El segundo proyecto era más intrigante y surgió de golpe, en el curso de unas horas, en un viaje en coche entre Úbeda y Granada, uno de esos viajes de familias jóvenes con coches utilitarios y niños pequeños, y con toda la variedad asombrosa de utensilios que proliferan en torno a ellos, y que en principio sería imposible comprimir en el espacio de un coche, donde hay que llevar previstas además las posibilidades del mareo y el vómito infantil, el cambio de pañales, la preparación sobre la marcha de biberones. Pensé, en un momento de agobio paterno: «Soy como un militar sin vocación. Cumplo irreprochablemente con mi deber pero en el fondo preferiría estar en otro sitio.» Esas palabras casuales, un militar sin vocación, me sonaron de pronto a título de novela. En las dos horas que duraba entonces el viaje inventé entera una novela que se llamaría así. La Academia de la Guardia Civil que había entonces en Úbeda la reconvertí sin dificultad en cuartel de Infantería de Mágina. La historia tenía lugar en los días previos al golpe militar de julio de 1936. A llegar a Granada ya tenía los nombres de los militares que participaban en ella: el comandante Galaz, el coronel Bilbao, el teniente Mestalla, el capitán Monasterio, etcétera.

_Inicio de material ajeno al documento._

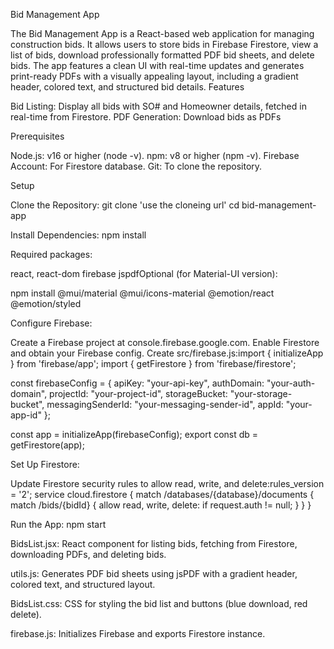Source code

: Bid Management App

The Bid Management App is a React-based web application for managing construction bids. It allows users to store bids in Firebase Firestore, view a list of bids, download professionally formatted PDF bid sheets, and delete bids. The app features a clean UI with real-time updates and generates print-ready PDFs with a visually appealing layout, including a gradient header, colored text, and structured bid details.
Features

Bid Listing: Display all bids with SO# and Homeowner details, fetched in real-time from Firestore.
PDF Generation: Download bids as PDFs


Prerequisites

Node.js: v16 or higher (node -v).
npm: v8 or higher (npm -v).
Firebase Account: For Firestore database.
Git: To clone the repository.

Setup

Clone the Repository:
git clone 'use the cloneing url'
cd bid-management-app


Install Dependencies:
npm install

Required packages:

react, react-dom
firebase
jspdfOptional (for Material-UI version):

npm install @mui/material @mui/icons-material @emotion/react @emotion/styled


Configure Firebase:

Create a Firebase project at console.firebase.google.com.
Enable Firestore and obtain your Firebase config.
Create src/firebase.js:import { initializeApp } from 'firebase/app';
import { getFirestore } from 'firebase/firestore';

const firebaseConfig = {
  apiKey: "your-api-key",
  authDomain: "your-auth-domain",
  projectId: "your-project-id",
  storageBucket: "your-storage-bucket",
  messagingSenderId: "your-messaging-sender-id",
  appId: "your-app-id"
};

const app = initializeApp(firebaseConfig);
export const db = getFirestore(app);




Set Up Firestore:

Update Firestore security rules to allow read, write, and delete:rules_version = '2';
service cloud.firestore {
  match /databases/{database}/documents {
    match /bids/{bidId} {
      allow read, write, delete: if request.auth != null;
    }
  }
}




Run the App:
npm start



BidsList.jsx: React component for listing bids, fetching from Firestore, downloading PDFs, and deleting bids.

utils.js: Generates PDF bid sheets using jsPDF with a gradient header, colored text, and structured layout.

BidsList.css: CSS for styling the bid list and buttons (blue download, red delete).

firebase.js: Initializes Firebase and exports Firestore instance.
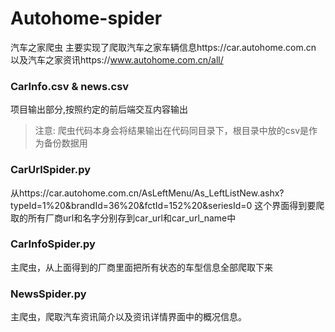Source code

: # Autohome-spider
汽车之家爬虫
主要实现了爬取汽车之家车辆信息https://car.autohome.com.cn
以及汽车之家资讯https://www.autohome.com.cn/all/

### CarInfo.csv & news.csv
项目输出部分,按照约定的前后端交互内容输出
> 注意: 爬虫代码本身会将结果输出在代码同目录下，根目录中放的csv是作为备份数据用

### CarUrlSpider.py
从https://car.autohome.com.cn/AsLeftMenu/As_LeftListNew.ashx?typeId=1%20&brandId=36%20&fctId=152%20&seriesId=0
这个界面得到要爬取的所有厂商url和名字分别存到car_url和car_url_name中

### CarInfoSpider.py
主爬虫，从上面得到的厂商里面把所有状态的车型信息全部爬取下来

### NewsSpider.py
主爬虫，爬取汽车资讯简介以及资讯详情界面中的概况信息。


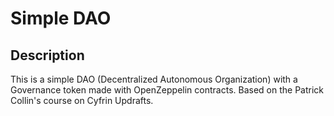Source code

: # Simple DAO
## Description
This is a simple DAO (Decentralized Autonomous Organization) with a Governance token made with OpenZeppelin contracts.
Based on the Patrick Collin's course on Cyfrin Updrafts.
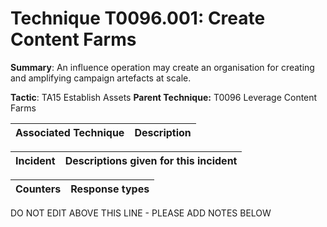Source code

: # Technique T0096.001: Create Content Farms

**Summary**: An influence operation may create an organisation for creating and amplifying campaign artefacts at scale.

**Tactic**: TA15 Establish Assets           **Parent Technique:** T0096 Leverage Content Farms


| Associated Technique | Description |
| --------- | ------------------------- |



| Incident | Descriptions given for this incident |
| -------- | -------------------- |



| Counters | Response types |
| -------- | -------------- |


DO NOT EDIT ABOVE THIS LINE - PLEASE ADD NOTES BELOW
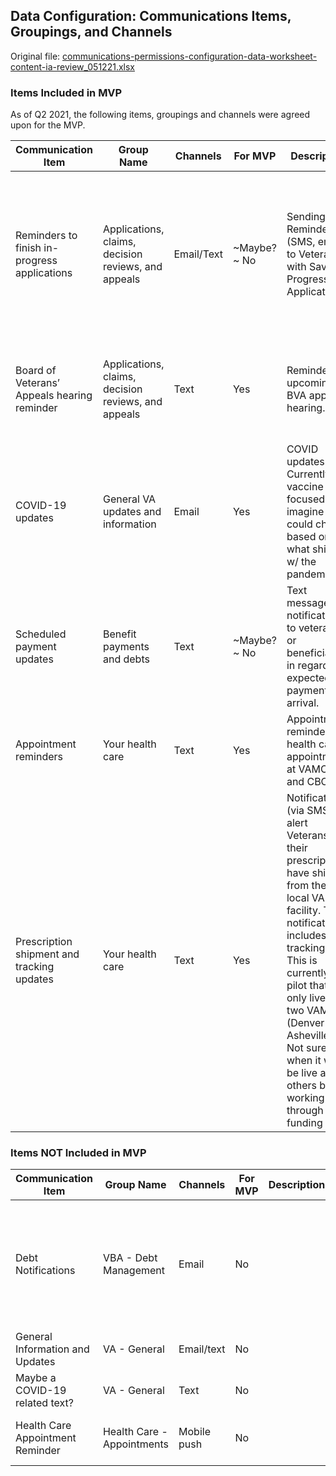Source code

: ## Data Configuration: Communications Items, Groupings, and Channels

Original file: [communications-permissions-configuration-data-worksheet-content-ia-review_051221.xlsx](https://github.com/department-of-veterans-affairs/va.gov-team/files/6778504/communications-permissions-configuration-data-worksheet-content-ia-review_051221.xlsx)


### Items Included in MVP
As of Q2 2021, the following items, groupings and channels were agreed upon for the MVP.

| Communication Item | Group Name | Channels | For MVP | Description | Notes/Open questions|
|--------------------|------------|----------|---------|-------------|---------------------|
|Reminders to finish in-progress applications| Applications, claims, decision reviews, and appeals|	Email/Text | ~Maybe?~	No | Sending Reminders (SMS, email) to Veterans with Save in Progress Applications| Assumption: content in emails/texts would be the same      As of 7/8, we determined with VA Notify that it's unlikely this would be ready/available for MVP |
| Board of Veterans’ Appeals hearing reminder |	Applications, claims, decision reviews, and appeals | Text | Yes | Reminder for upcoming BVA appeals hearing. | These were live but have been disabled because of the pandemic. Not sure when these will get turned back on | Not sure when these will get turned back on |
|COVID-19 updates | General VA updates and information | Email | Yes | COVID updates. Currently vaccine focused.  I imagine this could change based on what shifts w/ the pandemic | Previously called “Keep me informed” |
| Scheduled payment updates |	Benefit payments and debts | Text	| ~Maybe?~ No | Text message notification to veterans or beneficiaries in regards  to expected payment arrival. | This is an email that the comp & pen team wants to send when someone is scheduled to receive a payment.| As of 7/8, we determined with VA Notify that it's unlikely this would be ready/available for MVP   |
| Appointment reminders | Your health care |Text | Yes | Appointment reminders for health care appointments at VAMCs and CBOCs |   |
| Prescription shipment and tracking updates |	Your health care | Text | Yes |  Notifications (via SMS) to alert Veterans their prescriptions have shipped from the local VA facility.  The notification includes the tracking link.  This is currently a pilot that is only live at two VAMCs (Denver and Asheville). Not sure when it will be live at others but working through funding now. | Only show this to people registered at participating facilities |


### Items NOT Included in MVP
| Communication Item | Group Name | Channels | For MVP | Description | Notes/Open questions|
|--------------------|------------|----------|---------|-------------|---------------------|
| Debt Notifications | 	VBA - Debt Management |	Email	| No |  | Not including this since it’s a transactional message; something automatically sent from the call center|
| General Information and Updates |	VA - General | Email/text	| No |	 | Not including per Paras |
| Maybe a COVID-19 related text? | VA - General | Text | No |   | Not including per Paras |
| Health Care Appointment Reminder | Health Care - Appointments |	Mobile push	| No |   | Not including push notifications at this time|
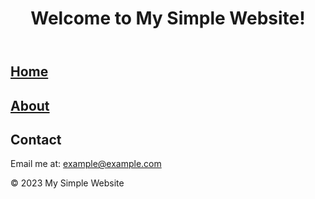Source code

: <!DOCTYPE html>
<html>
<head>
    
</head>
<body>
    <header>
        <h1>Welcome to My Simple Website!</h1>
    </header>
    <main>
        <section>
            <h2><a href="home.html">Home</a></h2>
        </section>
        <section>
            <h2><a href="about.html">About</a></h2>
        </section>
        <section>
            <h2>Contact</h2>
            <p>Email me at: <a href="mailto:example@example.com">example@example.com</a></p>
        </section>
    </main>
    <footer>
        <p>© 2023 My Simple Website</p>
    </footer>
</body>
</html>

Pero la novela, que tanto prometía, no llegó a nada. Quizás había aparecido tan completa en mi imaginación que no hacía falta escribirla para que existiera. La abandoné por pura desgana y un poco después viajé por primera vez a Estados Unidos: a Nueva York y luego a Chicago. En Nueva York, el novelista José María Guelbenzu me llevó a visitar un pequeño museo del que yo no había oído hablar, la Frick Collection, porque quería ver un cuadro que le gustaba mucho, y del que yo tampoco sabía nada, El jinete polaco, atribuido a Rembrandt. El cuadro me hizo una impresión tan poderosa como todo el viaje. De algún modo lo resumía en una sola imagen, en una sugerencia de tránsito y de misterio. Al regreso a España imaginé una narración sonámbula, en primera persona, una conciencia despojada recorriendo los escenarios que había conocido en aquel viaje.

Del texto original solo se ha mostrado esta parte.